Find a polynomial given the remainders of the division of that polynomial with 3 other polynomials 
A polynomial from $ \mathbb{C}[x]$ divided by $ x - 1$, $x + 1$, $ x -2$ has the remainders 2, 6 and 3. Find the remainder of the division of that polynomial by $(x-1)(x+1)(x-2)$

The degree of the expression $(x-1)(x+1)(x-2)$ is 3, so the degree of the polynomial that I am looking for is 4. So the polynomial should be of the form: $ax^4 + bx^3 +cx^2 + dx + e$. I have tried to use Horner's scheme and I got the following expressions: $a+b+c+d+e=2$, $a+c-b-d+e=6$ and $16a+8b+4c+2d+c=3$. But this is not enough in order to find the polynomial. Is this the right approach?
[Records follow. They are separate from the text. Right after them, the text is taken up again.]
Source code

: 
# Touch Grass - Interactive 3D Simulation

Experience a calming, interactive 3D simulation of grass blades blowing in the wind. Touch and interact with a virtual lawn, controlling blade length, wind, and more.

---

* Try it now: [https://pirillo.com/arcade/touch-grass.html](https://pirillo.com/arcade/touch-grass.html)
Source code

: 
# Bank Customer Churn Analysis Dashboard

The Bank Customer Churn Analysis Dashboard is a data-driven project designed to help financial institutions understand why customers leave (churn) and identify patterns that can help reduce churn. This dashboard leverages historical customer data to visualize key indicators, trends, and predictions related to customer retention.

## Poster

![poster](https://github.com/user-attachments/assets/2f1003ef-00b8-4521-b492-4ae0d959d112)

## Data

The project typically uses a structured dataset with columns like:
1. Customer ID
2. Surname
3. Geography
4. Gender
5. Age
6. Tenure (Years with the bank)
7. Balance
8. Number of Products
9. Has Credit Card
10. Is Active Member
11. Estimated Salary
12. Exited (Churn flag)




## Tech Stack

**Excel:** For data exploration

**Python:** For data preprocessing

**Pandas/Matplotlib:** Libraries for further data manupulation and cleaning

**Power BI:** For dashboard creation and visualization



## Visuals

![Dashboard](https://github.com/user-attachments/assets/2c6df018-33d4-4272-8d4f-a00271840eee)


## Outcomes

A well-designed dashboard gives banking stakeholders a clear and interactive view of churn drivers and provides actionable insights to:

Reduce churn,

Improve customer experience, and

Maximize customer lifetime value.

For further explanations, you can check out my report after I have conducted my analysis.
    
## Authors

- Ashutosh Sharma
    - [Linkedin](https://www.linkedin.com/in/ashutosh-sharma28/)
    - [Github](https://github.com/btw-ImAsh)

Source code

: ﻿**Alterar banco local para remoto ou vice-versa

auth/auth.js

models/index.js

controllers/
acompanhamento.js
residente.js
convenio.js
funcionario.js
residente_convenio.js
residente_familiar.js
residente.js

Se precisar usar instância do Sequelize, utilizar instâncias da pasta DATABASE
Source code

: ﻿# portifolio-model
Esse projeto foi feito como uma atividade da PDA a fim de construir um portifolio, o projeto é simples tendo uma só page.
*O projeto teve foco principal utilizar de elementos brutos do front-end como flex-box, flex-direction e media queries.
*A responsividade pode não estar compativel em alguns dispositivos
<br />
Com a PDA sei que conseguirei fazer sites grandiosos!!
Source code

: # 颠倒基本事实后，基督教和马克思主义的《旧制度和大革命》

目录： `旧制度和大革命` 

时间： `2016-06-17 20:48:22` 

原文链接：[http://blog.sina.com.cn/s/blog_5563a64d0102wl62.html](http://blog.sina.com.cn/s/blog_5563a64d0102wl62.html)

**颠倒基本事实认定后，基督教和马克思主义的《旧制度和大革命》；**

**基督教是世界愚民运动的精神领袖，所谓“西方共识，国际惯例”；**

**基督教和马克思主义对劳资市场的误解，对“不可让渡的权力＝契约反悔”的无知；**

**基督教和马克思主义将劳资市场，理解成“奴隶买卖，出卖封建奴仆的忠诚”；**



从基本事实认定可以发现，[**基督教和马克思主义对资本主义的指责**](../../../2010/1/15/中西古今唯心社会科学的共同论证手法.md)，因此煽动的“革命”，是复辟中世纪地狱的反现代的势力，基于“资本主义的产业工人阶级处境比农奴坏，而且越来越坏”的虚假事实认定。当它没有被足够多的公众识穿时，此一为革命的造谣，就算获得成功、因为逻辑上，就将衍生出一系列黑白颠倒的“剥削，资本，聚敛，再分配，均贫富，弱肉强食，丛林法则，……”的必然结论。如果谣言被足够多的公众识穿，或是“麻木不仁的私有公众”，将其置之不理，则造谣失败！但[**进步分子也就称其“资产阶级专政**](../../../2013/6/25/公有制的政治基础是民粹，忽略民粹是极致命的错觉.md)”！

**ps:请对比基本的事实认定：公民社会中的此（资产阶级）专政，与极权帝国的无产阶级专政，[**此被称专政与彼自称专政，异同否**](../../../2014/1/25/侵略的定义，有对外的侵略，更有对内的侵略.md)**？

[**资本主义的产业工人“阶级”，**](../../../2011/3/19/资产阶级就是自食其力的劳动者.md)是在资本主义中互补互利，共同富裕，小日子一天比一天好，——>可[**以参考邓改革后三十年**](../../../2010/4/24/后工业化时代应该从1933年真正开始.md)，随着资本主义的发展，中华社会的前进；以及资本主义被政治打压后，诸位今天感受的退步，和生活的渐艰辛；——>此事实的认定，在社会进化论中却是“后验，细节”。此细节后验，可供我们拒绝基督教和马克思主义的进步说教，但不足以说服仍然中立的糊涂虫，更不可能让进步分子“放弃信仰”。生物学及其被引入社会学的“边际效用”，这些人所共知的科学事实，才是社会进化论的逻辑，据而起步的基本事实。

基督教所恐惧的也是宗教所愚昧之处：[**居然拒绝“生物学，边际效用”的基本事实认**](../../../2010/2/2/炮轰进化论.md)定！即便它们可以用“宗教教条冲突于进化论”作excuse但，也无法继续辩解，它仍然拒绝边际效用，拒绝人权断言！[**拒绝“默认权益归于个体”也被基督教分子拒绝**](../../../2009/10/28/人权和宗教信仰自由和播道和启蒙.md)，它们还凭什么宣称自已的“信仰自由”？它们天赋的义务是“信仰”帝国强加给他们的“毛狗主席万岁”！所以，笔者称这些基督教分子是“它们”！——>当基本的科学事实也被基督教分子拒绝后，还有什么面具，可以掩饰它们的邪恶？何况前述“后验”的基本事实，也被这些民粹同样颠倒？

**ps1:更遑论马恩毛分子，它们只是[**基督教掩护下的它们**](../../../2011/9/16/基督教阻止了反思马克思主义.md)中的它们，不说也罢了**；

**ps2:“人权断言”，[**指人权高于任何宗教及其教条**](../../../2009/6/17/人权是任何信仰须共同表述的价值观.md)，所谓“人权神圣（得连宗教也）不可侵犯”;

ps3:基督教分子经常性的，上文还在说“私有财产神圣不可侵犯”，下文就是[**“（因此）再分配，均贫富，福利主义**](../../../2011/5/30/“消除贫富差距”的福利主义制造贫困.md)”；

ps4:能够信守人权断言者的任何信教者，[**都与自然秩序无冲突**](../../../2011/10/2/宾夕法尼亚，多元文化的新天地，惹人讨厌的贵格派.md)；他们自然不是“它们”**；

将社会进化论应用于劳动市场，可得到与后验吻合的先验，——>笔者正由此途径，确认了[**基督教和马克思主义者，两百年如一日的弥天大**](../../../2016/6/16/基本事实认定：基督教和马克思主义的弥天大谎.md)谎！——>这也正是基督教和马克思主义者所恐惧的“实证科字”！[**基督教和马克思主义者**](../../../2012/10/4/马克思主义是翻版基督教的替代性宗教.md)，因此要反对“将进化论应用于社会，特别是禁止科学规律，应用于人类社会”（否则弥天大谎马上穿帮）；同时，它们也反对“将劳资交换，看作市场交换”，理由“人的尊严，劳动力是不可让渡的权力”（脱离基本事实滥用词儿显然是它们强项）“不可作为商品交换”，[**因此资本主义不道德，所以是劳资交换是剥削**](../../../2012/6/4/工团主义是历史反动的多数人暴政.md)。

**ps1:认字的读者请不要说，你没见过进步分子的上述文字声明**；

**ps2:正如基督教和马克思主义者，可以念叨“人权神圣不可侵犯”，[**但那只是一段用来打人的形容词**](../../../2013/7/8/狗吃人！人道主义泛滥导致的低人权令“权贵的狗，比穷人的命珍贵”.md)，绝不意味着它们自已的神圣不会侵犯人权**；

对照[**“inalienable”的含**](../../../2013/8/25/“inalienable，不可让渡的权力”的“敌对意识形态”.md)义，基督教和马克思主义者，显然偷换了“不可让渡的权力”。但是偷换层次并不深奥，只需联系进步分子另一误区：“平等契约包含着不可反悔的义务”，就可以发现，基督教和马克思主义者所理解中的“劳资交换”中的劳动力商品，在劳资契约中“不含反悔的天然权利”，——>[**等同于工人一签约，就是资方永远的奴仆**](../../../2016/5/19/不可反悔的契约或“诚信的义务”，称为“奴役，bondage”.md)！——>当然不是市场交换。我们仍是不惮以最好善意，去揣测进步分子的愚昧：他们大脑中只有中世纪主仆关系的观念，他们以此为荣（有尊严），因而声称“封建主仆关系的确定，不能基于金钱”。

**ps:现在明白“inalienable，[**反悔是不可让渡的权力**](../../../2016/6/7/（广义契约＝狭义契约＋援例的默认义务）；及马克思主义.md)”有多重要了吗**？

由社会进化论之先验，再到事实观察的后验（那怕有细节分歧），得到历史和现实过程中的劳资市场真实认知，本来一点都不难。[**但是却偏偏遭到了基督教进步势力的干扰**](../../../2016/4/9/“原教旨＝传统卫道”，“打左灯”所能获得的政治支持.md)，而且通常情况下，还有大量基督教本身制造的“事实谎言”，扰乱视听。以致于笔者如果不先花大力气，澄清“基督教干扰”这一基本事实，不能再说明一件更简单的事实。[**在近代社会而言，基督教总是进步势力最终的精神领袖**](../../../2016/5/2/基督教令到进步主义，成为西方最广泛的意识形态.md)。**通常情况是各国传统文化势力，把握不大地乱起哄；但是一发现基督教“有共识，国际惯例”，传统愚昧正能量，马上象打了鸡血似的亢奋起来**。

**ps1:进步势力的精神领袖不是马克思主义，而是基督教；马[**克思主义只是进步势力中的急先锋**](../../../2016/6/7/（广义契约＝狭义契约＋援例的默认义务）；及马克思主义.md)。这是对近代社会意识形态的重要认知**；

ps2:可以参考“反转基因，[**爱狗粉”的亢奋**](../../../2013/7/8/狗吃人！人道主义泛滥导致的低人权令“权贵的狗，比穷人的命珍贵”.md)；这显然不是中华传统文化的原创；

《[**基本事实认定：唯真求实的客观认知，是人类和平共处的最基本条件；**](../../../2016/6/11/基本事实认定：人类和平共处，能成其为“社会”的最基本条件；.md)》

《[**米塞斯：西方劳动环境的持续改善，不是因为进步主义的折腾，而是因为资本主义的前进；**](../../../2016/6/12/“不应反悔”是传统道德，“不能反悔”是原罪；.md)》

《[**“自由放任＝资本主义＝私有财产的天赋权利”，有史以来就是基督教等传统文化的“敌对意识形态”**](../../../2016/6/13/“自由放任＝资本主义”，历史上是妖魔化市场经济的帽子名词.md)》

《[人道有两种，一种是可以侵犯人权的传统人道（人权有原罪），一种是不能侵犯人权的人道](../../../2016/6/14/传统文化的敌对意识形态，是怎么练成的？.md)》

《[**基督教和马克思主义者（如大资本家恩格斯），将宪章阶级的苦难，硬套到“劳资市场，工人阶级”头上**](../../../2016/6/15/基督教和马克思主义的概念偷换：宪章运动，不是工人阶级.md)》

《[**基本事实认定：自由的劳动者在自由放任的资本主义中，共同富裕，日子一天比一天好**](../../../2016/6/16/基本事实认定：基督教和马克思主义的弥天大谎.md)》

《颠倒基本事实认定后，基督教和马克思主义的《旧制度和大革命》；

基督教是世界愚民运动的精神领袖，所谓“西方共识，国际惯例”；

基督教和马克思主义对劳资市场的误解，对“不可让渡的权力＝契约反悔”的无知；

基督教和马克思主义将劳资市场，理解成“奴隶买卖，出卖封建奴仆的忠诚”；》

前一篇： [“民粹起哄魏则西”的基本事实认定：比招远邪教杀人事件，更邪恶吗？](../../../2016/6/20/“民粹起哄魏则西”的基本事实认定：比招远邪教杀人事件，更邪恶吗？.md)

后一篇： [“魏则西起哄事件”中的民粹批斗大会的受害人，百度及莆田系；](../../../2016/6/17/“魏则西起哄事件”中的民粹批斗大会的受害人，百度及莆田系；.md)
 A: Lets call this polynomial $P(x)$ than by the conditions you have that the polynomial $P(x)$ can be written as $$P(x)=(x-1)Q_1(x)+2\\P(x)=(x+1)Q_2(x)+6\\P(x)=(x-2)Q_3(x)+3$$ From this you can see that $P(1)=2,P(-1)=6,P(2)=3$
Now you can also write your polynomial as
$$P(x)=(x-1)(x+1)(x-2)Q_4(x)+ax^2+bx+c$$
Where $ax^2+bx+c$ is reminder when $P(x)$ is divided by $(x-1)(x+1)(x-2)$ plugging in $x=1,-1,2$ you can find $a,b,c$
A: It's a problem about Lagrange's interpolation polynomials. The hypothesis means that $P(1)=2$, $P(-1)=6$, P(2)=3$.
The simplest method  uses concepts from linear algebra. You first solve 3 easier problems: find polynomials $p, q, r$ such that
\begin{alignat*}{3}
&p(1)=1&&q(1)=0&&r(1)=0 \\
&p(-1)=0&\qquad&q(-1)=1&\qquad&r(-1)=0\\
&p(2)=0&&q(2)=0&&r(2)=1
\end{alignat*}
For instance,$\,\,p(x)=\dfrac{(x+1)(x-2)}{(1+1)(1-2)}= -\dfrac12(x^2-x-2)$.
Once you've computed $p(x), q(x), r(x)$, just take $P(x)=2p(x)+6q(x)+3r(x)$.
A: Hint $\ f(x) = 2\! +\! (x\!-\!1)\left[a\! +\! (x\!-\!2)(b\!+\! (x\!+\!1)g(x))\right],$  $\,f(2) = 3\,\Rightarrow\, a=\_\_,\ f(-1) = 6\,\Rightarrow\, b = \_\_$